Bij patiënten met coronaire hartziekte (in combinatie met acetylsalicylzuur), vermindert het het risico van het ontwikkelen van acute trombose in de kransslagader, een hartinfarct en een plotselinge dood. Vermindert de frequentie van terugkerende hartaanvallen en mortaliteit van patiënten na een hartinfarct. In hoge doses is het effectief in longembolie en veneuze trombose, in kleine doses - ter voorkoming van veneuze trombo-embolie, incl. na de operatie; met de aan / in de inleiding van bloedstolling vertraagt ​​bijna onmiddellijk, met de / m - na 15-30 minuten, met s / c - na 40-60 minuten, na inademing, het maximale effect - na een dag; de duur van het anticoagulerende effect, respectievelijk - 4-5 uur, 6 uur, 8 uur, 1-2 weken, het therapeutisch effect - preventie van trombusvorming - duurt veel langer. Een tekort aan antitrombine III in plasma of op de plaats van trombose kan het antitrombotische effect van heparine beperken.

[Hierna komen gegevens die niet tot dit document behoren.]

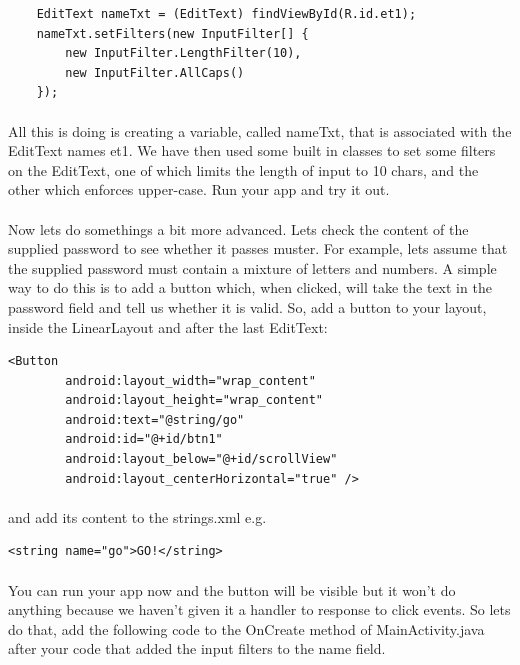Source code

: \documentclass[12pt, a4paper, twoside]{book}
\begin{document}
\begin{lstlisting}
    EditText nameTxt = (EditText) findViewById(R.id.et1);
    nameTxt.setFilters(new InputFilter[] {
        new InputFilter.LengthFilter(10),
        new InputFilter.AllCaps()
    });
\end{lstlisting}

\paragraph{} All this is doing is creating a variable, called nameTxt, that is associated with the EditText names et1. We have then used some built in classes to set some filters on the EditText, one of which limits the length of input to 10 chars, and the other which enforces upper-case. Run your app and try it out.

\paragraph{} Now lets do somethings a bit more advanced. Lets check the content of the supplied password to see whether it passes muster. For example, lets assume that the supplied password must contain a mixture of letters and numbers. A simple way to do this is to add a button which, when clicked, will take the text in the password field and tell us whether it is valid. So, add a button to your layout, inside the LinearLayout and after the last EditText:

\begin{lstlisting}
<Button
        android:layout_width="wrap_content"
        android:layout_height="wrap_content"
        android:text="@string/go"
        android:id="@+id/btn1"
        android:layout_below="@+id/scrollView"
        android:layout_centerHorizontal="true" />
\end{lstlisting}

\paragraph{} and add its content to the strings.xml e.g.

\begin{lstlisting}
<string name="go">GO!</string>
\end{lstlisting}

\paragraph{} You can run your app now and the button will be visible but it won't do anything because we haven't given it a handler to response to click events. So lets do that, add the following code to the OnCreate method of MainActivity.java after your code that added the input filters to the name field.
\end{document}

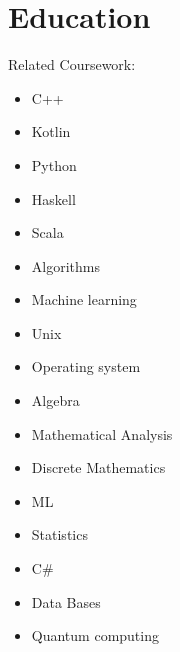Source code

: \documentclass[11pt,a4paper,sans]{moderncv}        %
\begin{document}
	\vspace*{-1.05mm}
	\makecvtitle
	\vspace*{-10mm}
	
	\section{Education}
	{}{Related Coursework:}
	\vspace{-1.0em}\begin{small}
		\begin{multicols}{4}
			\begin{itemize}
				\item C++
				\item Kotlin
				\item Python
				\item Haskell
				\item Scala
				\item Algorithms
				\item Machine learning
				\item Unix
				\item Operating system
				\item Algebra
				\item Mathematical Analysis
				\item Discrete Mathematics
				\item ML
				\item Statistics
				\item C\#
				\item Data Bases
				\item Quantum computing
			\end{itemize}
	\end{multicols}\end{small}
	
\end{document}
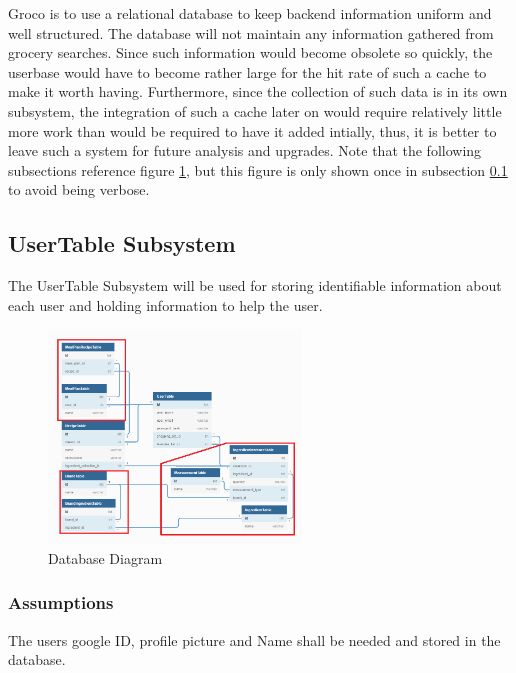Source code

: Groco is to use a relational database to keep backend information uniform and well structured.  The database will not maintain any information gathered from grocery searches.  Since such information would become obsolete so quickly, the userbase would have to become rather large for the hit rate of such a cache to make it worth having.  Furthermore, since the collection of such data is in its own subsystem, the integration of such a cache later on would require relatively little more work than would be required to have it added intially, thus, it is better to leave such a system for future analysis and upgrades.  Note that the following subsections reference figure \ref{fig:db.1}, but this figure is only shown once in subsection \ref{section:db.1} to avoid being verbose.


\subsection{UserTable Subsystem}\label{section:db.1}
The UserTable Subsystem will be used for storing identifiable information about each user and holding information to help the user.

\begin{figure}[h!]\label{fig:db.1}
	\centering
 	\includegraphics[width=0.60\textwidth]{images/Database}
 \caption{Database Diagram}
\end{figure}

\subsubsection{Assumptions}
The users google ID, profile picture and Name shall be needed and stored in the database.

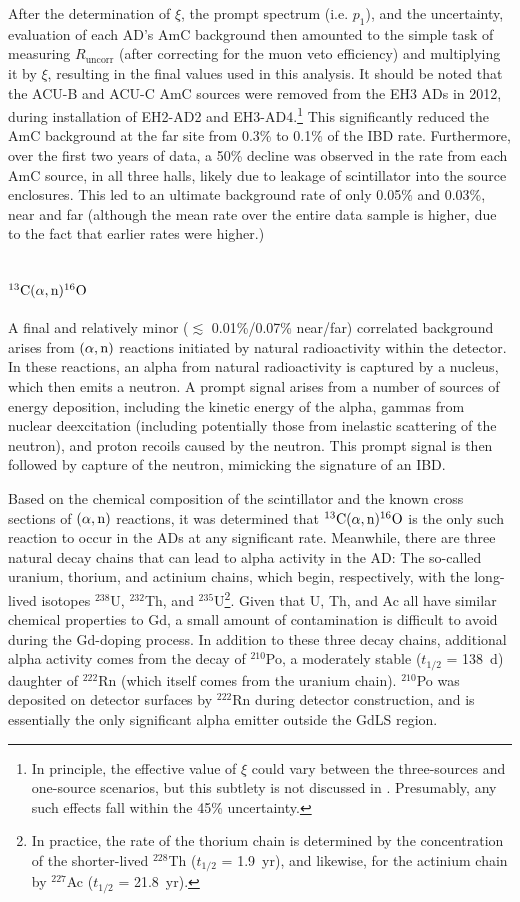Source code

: \documentclass[../thesis.tex]{subfiles}
\begin{document}
After the determination of $\xi$, the prompt spectrum (i.e. $p_1$), and the uncertainty, evaluation of each AD's AmC background then amounted to the simple task of measuring $R_{\mathrm{uncorr}}$ (after correcting for the muon veto efficiency) and multiplying it by $\xi$, resulting in the final values used in this analysis. It should be noted that the ACU-B and ACU-C AmC sources were removed from the EH3 ADs in 2012, during installation of EH2-AD2 and EH3-AD4.\footnote{In principle, the effective value of $\xi$ could vary between the three-sources and one-source scenarios, but this subtlety is not discussed in \cite{Gu_2016}. Presumably, any such effects fall within the 45\% uncertainty.} This significantly reduced the AmC background at the far site from 0.3\% to 0.1\% of the IBD rate. Furthermore, over the first two years of data, a 50\% decline was observed in the rate from each AmC source, in all three halls, likely due to leakage of scintillator into the source enclosures. This led to an ultimate background rate of only 0.05\% and 0.03\%, near and far (although the mean rate over the entire data sample is higher, due to the fact that earlier rates were higher.)

\section{$^{13}\mathrm{C}(\alpha, \mathrm{n})^{16}\mathrm{O}$}
\label{sec:bkgCanO}

A final and relatively minor ($\lesssim$ 0.01\%/0.07\% near/far) correlated background arises from $(\alpha,\mathrm{n})$ reactions initiated by natural radioactivity within the detector. In these reactions, an alpha from natural radioactivity is captured by a nucleus, which then emits a neutron. A prompt signal arises from a number of sources of energy deposition, including the kinetic energy of the alpha, gammas from nuclear deexcitation (including potentially those from inelastic scattering of the neutron), and proton recoils caused by the neutron. This prompt signal is then followed by capture of the neutron, mimicking the signature of an IBD.

Based on the chemical composition of the scintillator and the known cross sections of $(\alpha,\mathrm{n})$ reactions, it was determined that $^{13}\mathrm{C}(\alpha, \mathrm{n})^{16}\mathrm{O}$ is the only such reaction to occur in the ADs at any significant rate. Meanwhile, there are three natural decay chains that can lead to alpha activity in the AD: The so-called uranium, thorium, and actinium chains, which begin, respectively, with the long-lived isotopes $^{238}$U, $^{232}$Th, and $^{235}$U\footnote{In practice, the rate of the thorium chain is determined by the concentration of the shorter-lived $^{228}$Th ($t_{1/2}$ = 1.9~yr), and likewise, for the actinium chain by $^{227}$Ac ($t_{1/2}$ = 21.8~yr).}. Given that U, Th, and Ac all have similar chemical properties to Gd, a small amount of contamination is difficult to avoid during the Gd-doping process. In addition to these three decay chains, additional alpha activity comes from the decay of $^{210}$Po, a moderately stable ($t_{1/2}$ = 138~d) daughter of $^{222}$Rn (which itself comes from the uranium chain). $^{210}$Po was deposited on detector surfaces by $^{222}$Rn during detector construction, and is essentially the only significant alpha emitter outside the GdLS region.
\end{document}
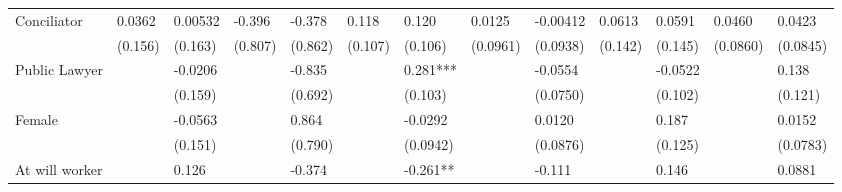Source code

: \begin{tabular}{rrrrrrrrrrrrr}
\multicolumn{1}{l}{Conciliator} & \multicolumn{1}{l}{0.0362} & \multicolumn{1}{l}{0.00532} & \multicolumn{1}{l}{-0.396} & \multicolumn{1}{l}{-0.378} & \multicolumn{1}{l}{0.118} & \multicolumn{1}{l}{0.120} & \multicolumn{1}{l}{0.0125} & \multicolumn{1}{l}{-0.00412} & \multicolumn{1}{l}{0.0613} & \multicolumn{1}{l}{0.0591} & \multicolumn{1}{l}{0.0460} & \multicolumn{1}{l}{0.0423} \\
\multicolumn{1}{l}{} & \multicolumn{1}{l}{(0.156)} & \multicolumn{1}{l}{(0.163)} & \multicolumn{1}{l}{(0.807)} & \multicolumn{1}{l}{(0.862)} & \multicolumn{1}{l}{(0.107)} & \multicolumn{1}{l}{(0.106)} & \multicolumn{1}{l}{(0.0961)} & \multicolumn{1}{l}{(0.0938)} & \multicolumn{1}{l}{(0.142)} & \multicolumn{1}{l}{(0.145)} & \multicolumn{1}{l}{(0.0860)} & \multicolumn{1}{l}{(0.0845)} \\
\multicolumn{1}{l}{Public Lawyer} & \multicolumn{1}{l}{} & \multicolumn{1}{l}{-0.0206} & \multicolumn{1}{l}{} & \multicolumn{1}{l}{-0.835} & \multicolumn{1}{l}{} & \multicolumn{1}{l}{0.281***} & \multicolumn{1}{l}{} & \multicolumn{1}{l}{-0.0554} & \multicolumn{1}{l}{} & \multicolumn{1}{l}{-0.0522} & \multicolumn{1}{l}{} & \multicolumn{1}{l}{0.138} \\
\multicolumn{1}{l}{} & \multicolumn{1}{l}{} & \multicolumn{1}{l}{(0.159)} & \multicolumn{1}{l}{} & \multicolumn{1}{l}{(0.692)} & \multicolumn{1}{l}{} & \multicolumn{1}{l}{(0.103)} & \multicolumn{1}{l}{} & \multicolumn{1}{l}{(0.0750)} & \multicolumn{1}{l}{} & \multicolumn{1}{l}{(0.102)} & \multicolumn{1}{l}{} & \multicolumn{1}{l}{(0.121)} \\
\multicolumn{1}{l}{Female} & \multicolumn{1}{l}{} & \multicolumn{1}{l}{-0.0563} & \multicolumn{1}{l}{} & \multicolumn{1}{l}{0.864} & \multicolumn{1}{l}{} & \multicolumn{1}{l}{-0.0292} & \multicolumn{1}{l}{} & \multicolumn{1}{l}{0.0120} & \multicolumn{1}{l}{} & \multicolumn{1}{l}{0.187} & \multicolumn{1}{l}{} & \multicolumn{1}{l}{0.0152} \\
\multicolumn{1}{l}{} & \multicolumn{1}{l}{} & \multicolumn{1}{l}{(0.151)} & \multicolumn{1}{l}{} & \multicolumn{1}{l}{(0.790)} & \multicolumn{1}{l}{} & \multicolumn{1}{l}{(0.0942)} & \multicolumn{1}{l}{} & \multicolumn{1}{l}{(0.0876)} & \multicolumn{1}{l}{} & \multicolumn{1}{l}{(0.125)} & \multicolumn{1}{l}{} & \multicolumn{1}{l}{(0.0783)} \\
\multicolumn{1}{l}{At will worker} & \multicolumn{1}{l}{} & \multicolumn{1}{l}{0.126} & \multicolumn{1}{l}{} & \multicolumn{1}{l}{-0.374} & \multicolumn{1}{l}{} & \multicolumn{1}{l}{-0.261**} & \multicolumn{1}{l}{} & \multicolumn{1}{l}{-0.111} & \multicolumn{1}{l}{} & \multicolumn{1}{l}{0.146} & \multicolumn{1}{l}{} & \multicolumn{1}{l}{0.0881} \\

\end{tabular}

De hoogste biologische beschikbaarheid wordt genoteerd bij in / inleiding; biologische beschikbaarheid is slecht bij sc injectie, Cmax in plasma wordt het binnen 2-4 uur bereikt; T1/2 van plasma is 1-2 uur; in plasma bevindt het zich voornamelijk in een aan eiwitten gebonden staat; intensief gevangen door endotheelcellen en cellen van het mononucleaire macrofaagsysteem, geconcentreerd in de lever en de milt. Inhalatie wijze van toediening geabsorbeerd door alveolaire macrofagen, endotheel van capillairen, grote bloedvaten en lymfe: Deze cellen zijn de belangrijkste plaats van heparine laag waarvan het geleidelijk vrijkomt, met behoud van een bepaald niveau in het plasma; onderworpen aan ontzwaveling onder invloed van N-desulfamidazy en heparinase bloedplaatjes metabolisme omvatten heparine vervolmaken; Gedesulfeerde moleculen worden door het nier-endoglycosidase omgezet in fragmenten met een laag molecuulgewicht. Uitscheiding vindt plaats via de nieren in de vorm van metabolieten, en alleen met de introductie van hoge doses mogelijke excretie onveranderd. Gaat niet door de placentabarrière en wordt niet in de moedermelk uitgescheiden.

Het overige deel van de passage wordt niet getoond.